*WORKING DATA*
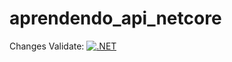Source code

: # aprendendo_api_netcore
Changes Validate: [![.NET](https://github.com/fnunes/aprendendo_api_netcore/actions/workflows/dotnet.yml/badge.svg?branch=master&event=commit)](https://github.com/fnunes/aprendendo_api_netcore/actions/workflows/dotnet.yml)
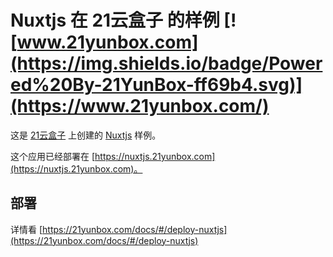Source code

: # Nuxtjs 在 21云盒子 的样例 [![www.21yunbox.com](https://img.shields.io/badge/Powered%20By-21YunBox-ff69b4.svg)](https://www.21yunbox.com/)



这是 [21云盒子](http://www.21yunbox.com/) 上创建的 [Nuxtjs](https://zh.nuxtjs.org/) 样例。

这个应用已经部署在 [https://nuxtjs.21yunbox.com](https://nuxtjs.21yunbox.com)。

## 部署

详情看 [https://21yunbox.com/docs/#/deploy-nuxtjs](https://21yunbox.com/docs/#/deploy-nuxtjs)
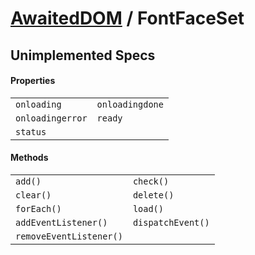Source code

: # [AwaitedDOM](/docs/basic-interfaces/awaited-dom) <span>/</span> FontFaceSet

## Unimplemented Specs

#### Properties

|     |     |
| --- | --- |
| `onloading` | `onloadingdone` |
| `onloadingerror` | `ready` |
| `status` |  |

#### Methods

|     |     |
| --- | --- |
| `add()` | `check()` |
| `clear()` | `delete()` |
| `forEach()` | `load()` |
| `addEventListener()` | `dispatchEvent()` |
| `removeEventListener()` |  |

*THE PROBLEM*
Lines containing the word "https": copy each of them from the material.

*YOUR SOLUTION*
Changes Validate: [![.NET](https://github.com/fnunes/aprendendo_api_netcore/actions/workflows/dotnet.yml/badge.svg?branch=master&event=commit)](https://github.com/fnunes/aprendendo_api_netcore/actions/workflows/dotnet.yml)
: # Nuxtjs 在 21云盒子 的样例 [![www.21yunbox.com](https://img.shields.io/badge/Powered%20By-21YunBox-ff69b4.svg)](https://www.21yunbox.com/)
这是 [21云盒子](http://www.21yunbox.com/) 上创建的 [Nuxtjs](https://zh.nuxtjs.org/) 样例。
这个应用已经部署在 [https://nuxtjs.21yunbox.com](https://nuxtjs.21yunbox.com)。
详情看 [https://21yunbox.com/docs/#/deploy-nuxtjs](https://21yunbox.com/docs/#/deploy-nuxtjs)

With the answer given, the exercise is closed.